Nos últimos anos, a grande mídia tem perdido telespectadores para considerada mídia alternativa, seja ela de esquerda ou direita. A eleições nos Estados Unidos tem comprovado que a mídia não tem a influência como antes, em todos os cenários da grande mídia o republicano Donald Trump era considerado zebra e colocavam Hillary Clinton na Casa Branca antes mesmo da realização do pleito. Resultado? Trump venceu as eleições brigando contra toda a mídia mundial. No Brasil, uma queda notória dos grandes portais e a ascensão dessa mídia alternativa, às vezes com notícias tendenciosas, mas nada que não tenha sido utilizada ou ainda é,  pela grande mídia, tem haver com o momento político enfrentado no país.

A mídia tradicional ocultou e ainda oculta alguns dados e fatos que refletem no presente, e certamente trará consequências no futuro. Por exemplo, de acordo com Emílio Odebrecht em depoimento para Polícia Federal afirmou que ‘a mídia sabia do esquema da Petrobrás’ e não entendeu porque do espanto quando o conteúdo da delação da empreiteira foi liberada. Quem quer que acredite que acontecimentos mundiais são resultado de planejamento é ridicularizado por crer na ‘teoria da conspiração’, pois é claro que ninguém,  em plena modernidade acredita em conspiração, exceto aqueles que dedicam seu tempo ao estudo do tema.
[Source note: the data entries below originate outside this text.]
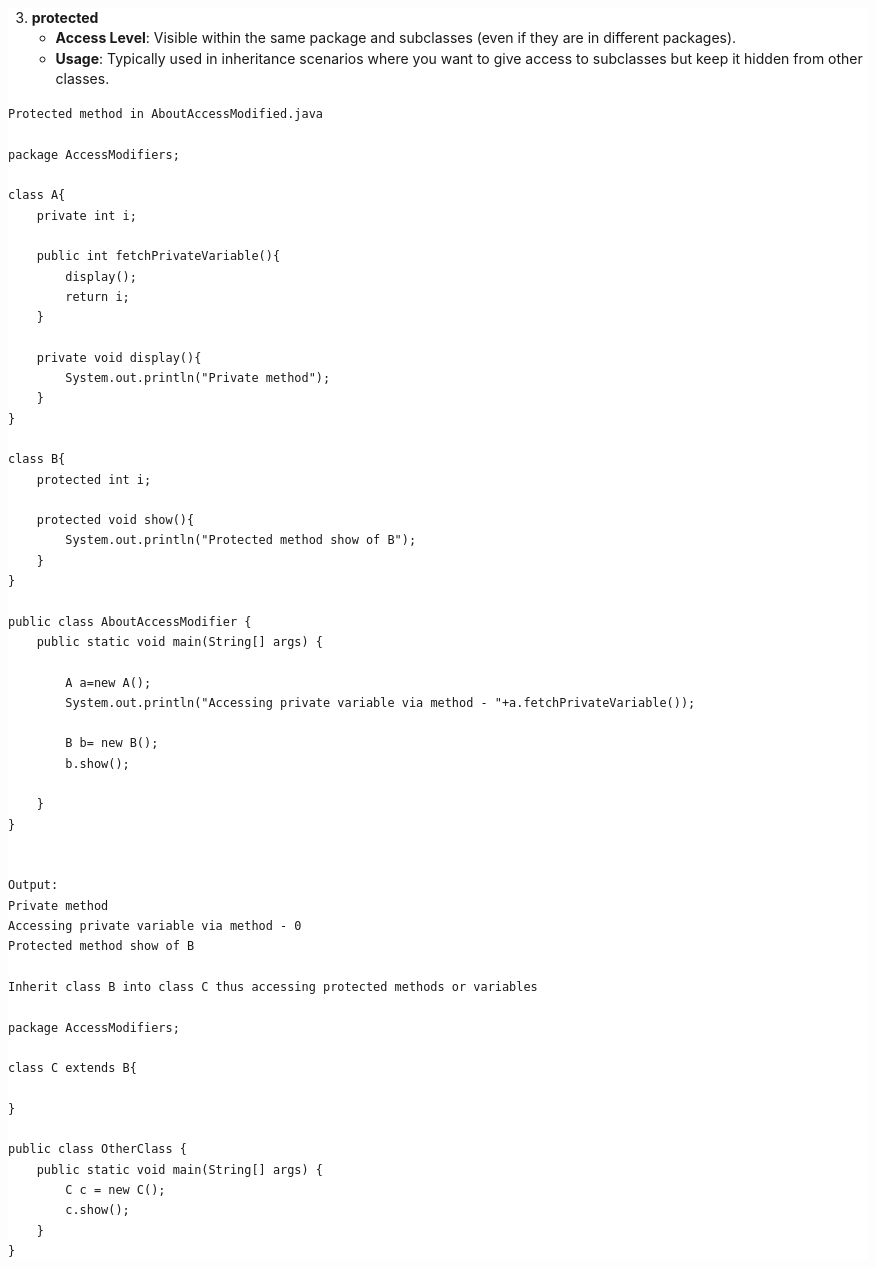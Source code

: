 3. **protected**
    - **Access Level**: Visible within the same package and subclasses (even if they are in different packages).
    - **Usage**: Typically used in inheritance scenarios where you want to give access to subclasses but keep it hidden from other classes.

```
Protected method in AboutAccessModified.java

package AccessModifiers;

class A{
    private int i;

    public int fetchPrivateVariable(){
        display();
        return i;
    }

    private void display(){
        System.out.println("Private method");
    }
}

class B{
    protected int i;

    protected void show(){
        System.out.println("Protected method show of B");
    }
}

public class AboutAccessModifier {
    public static void main(String[] args) {
        
        A a=new A();
        System.out.println("Accessing private variable via method - "+a.fetchPrivateVariable());

        B b= new B();
        b.show();

    }
}


Output:
Private method
Accessing private variable via method - 0
Protected method show of B

Inherit class B into class C thus accessing protected methods or variables

package AccessModifiers;

class C extends B{

}

public class OtherClass {
    public static void main(String[] args) {
        C c = new C();
        c.show();
    }
}
```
Na verdade, existem apenas duas teorias: ou as coisas acontecem por acidente sem que ninguém as tenha planejado nem causado ou acontecem porque foram planejadas e causadas por alguém.

Algumas questão são colocadas em evidência: Por que governos cometem os mesmos erros de governos anteriores? Inflação, depressão, guerras? Se você acredita que tudo isso acidente ou resultado de fluxos históricos misteriosos e inexplicáveis, você será um intelectual que entende que vivemos em um mundo complexo. Se acreditar que por volta de 32.496 coincidências consecutivas ao longo dos ultimos quarenta anos força um pouco a lei das probabilidades, você é pirado!

Mas por que? Porque todos os acadêmicos respeitáveis e colunistas de renome da grande mídia rejeitam a teoria da conspiração, pois a maioria deles seguem o rebanho do mundo acadêmico como muitas pessoas seguem a moda. Nadar contra a corrente implica ostracismo social e profissional. O mesmo acontece na grande mídia. Essas pessoas desenvolveram ao longo dos anos grandes interesses escusos dos próprios erros, que as tornaram comprometidas, de ego e intelecto, com a teoria acidental. O exame de provas da existência de uma conspiração guiando nosso destino político nos bastidores obrigaria muitas delas a repudiar toda uma vida de opiniões acumuladas, e pouca gente admite de bom grado ter sido ludibriada ou ter se equivocado.

É preciso ter personalidade forte para encarar os fatos e admitir que se enganou, mesmo por falta de informações. Politicos e intelectuais têm atração pela ideia de que os acontecimentos são desencadeados por um misterioso fluxo histórico ou por acidente, porque desta forma eles podem escapar da culpa quando as coisas derem errado. Maioria dos intelectuais fingem ignorar a teoria da conspiração, pois elas não podem ser refutadas. Quando Quando cortina de silêncio não funciona, os formadores de opinião recorrem ao escárnio, sátira e ataque pessoas [Bolsonaro que o diga], pois a ideia é desviar a atenção dos fatos que estão sendo revelados, obrigando [escritor, palestrante e etc.] interroper uma explicação perder tempo e esforço se defendendo.